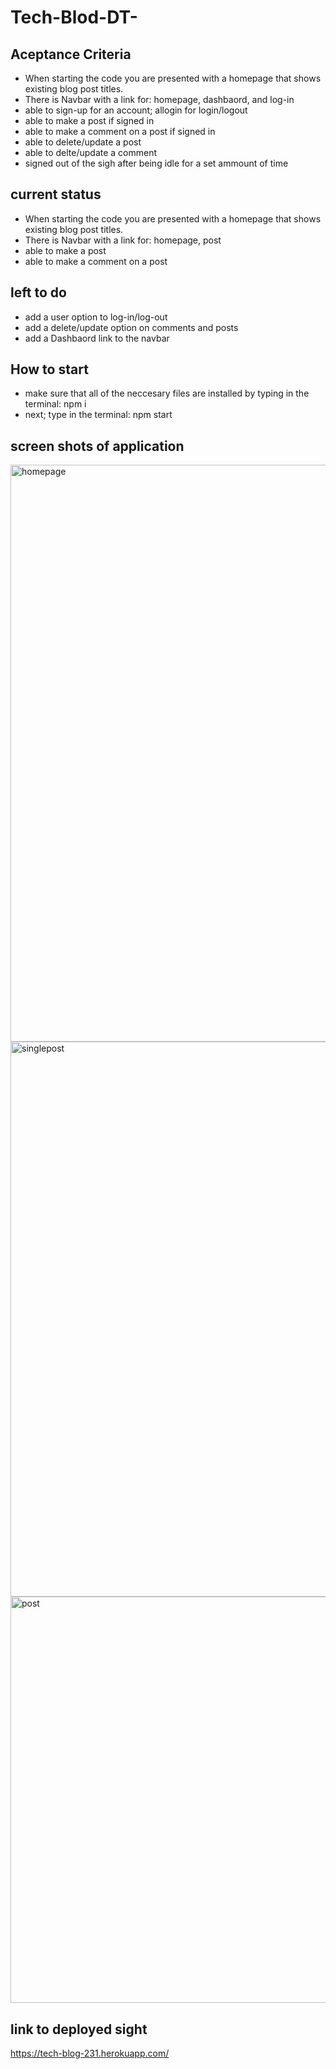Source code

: # Tech-Blod-DT-

## Aceptance Criteria 

* When starting the code you are presented with a homepage that shows existing blog post titles. 
* There is Navbar with a link for: homepage, dashbaord, and log-in
* able to sign-up for an account; allogin for login/logout
* able to make a post if signed in
* able to make a comment on a post if signed in
* able to delete/update a post
* able to delte/update a comment
* signed out of the sigh after being idle for a set ammount of time

## current status 

* When starting the code you are presented with a homepage that shows existing blog post titles. 
* There is Navbar with a link for: homepage, post
* able to make a post 
* able to make a comment on a post 

## left to do

* add a user option to log-in/log-out
* add a delete/update option on comments and posts
* add a Dashbaord link to the navbar

## How to start

* make sure that all of the neccesary files are installed by typing in the terminal: npm i
* next; type in the terminal: npm start 

## screen shots of application

<img width="923" alt="homepage" src="https://user-images.githubusercontent.com/114959233/215909171-c9f49f7b-3b4c-45e3-ab57-d69de1003f2d.PNG">
<img width="888" alt="singlepost" src="https://user-images.githubusercontent.com/114959233/215909179-e63ef8c1-1284-40c4-9ad5-226246382602.PNG">
<img width="650" alt="post" src="https://user-images.githubusercontent.com/114959233/215909198-e1f73f1f-4344-46cd-bf4c-e4156de2b699.PNG">


## link to deployed sight 

https://tech-blog-231.herokuapp.com/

================

_TO DO_
Within the data above, pick out all lines holding the word "There".

_SOLUTION TO THIS TASK_
* There is Navbar with a link for: homepage, dashbaord, and log-in
* There is Navbar with a link for: homepage, post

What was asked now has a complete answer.